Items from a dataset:
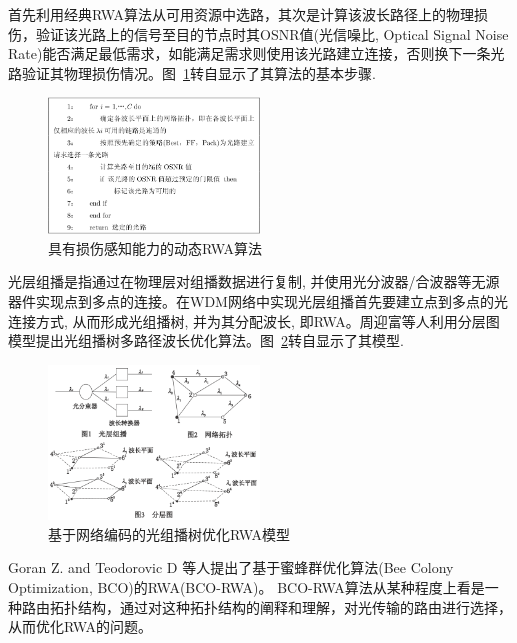 \documentclass[11pt,twocolumn]{ctexart}
\begin{document}
首先利用经典RWA算法从可用资源中选路，其次是计算该波长路径上的物理损伤，验证该光路上的信号至目的节点时其OSNR值(光信噪比, Optical Signal Noise Rate)能否满足最低需求，如能满足需求则使用该光路建立连接，否则换下一条光路验证其物理损伤情况。图~\ref{IRWA}转自\cite{8}显示了其算法的基本步骤.
\begin{figure}[!hbtp]
  \begin{center}
  \includegraphics[width=0.5\textwidth]{IRWA}
  \end{center}
  \caption{具有损伤感知能力的动态RWA算法}
  \label{IRWA}
\end{figure}


光层组播是指通过在物理层对组播数据进行复制, 并使用光分波器/合波器等无源器件实现点到多点的连接。在WDM网络中实现光层组播首先要建立点到多点的光连接方式, 从而形成光组播树, 并为其分配波长, 即RWA。周迎富等人利用分层图模型提出光组播树多路径波长优化算法。图~\ref{MT}转自\cite{8}显示了其模型.
\begin{figure}[!hbtp]
  \begin{center}
  \includegraphics[width=0.5\textwidth]{MT}
  \end{center}
  \caption{基于网络编码的光组播树优化RWA模型}
  \label{MT}
\end{figure}


Goran Z. and Teodorovic D 等人提出了基于蜜蜂群优化算法(Bee Colony Optimization, BCO)的RWA(BCO-RWA)。\cite{6} BCO-RWA算法从某种程度上看是一种路由拓扑结构，通过对这种拓扑结构的阐释和理解，对光传输的路由进行选择，从而优化RWA的问题。
\end{document}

» **Description of the task**: Pull each line containing "width" from the records.

» **Exercise result**:
  \includegraphics[width=0.5\textwidth]{IRWA}
  \includegraphics[width=0.5\textwidth]{MT}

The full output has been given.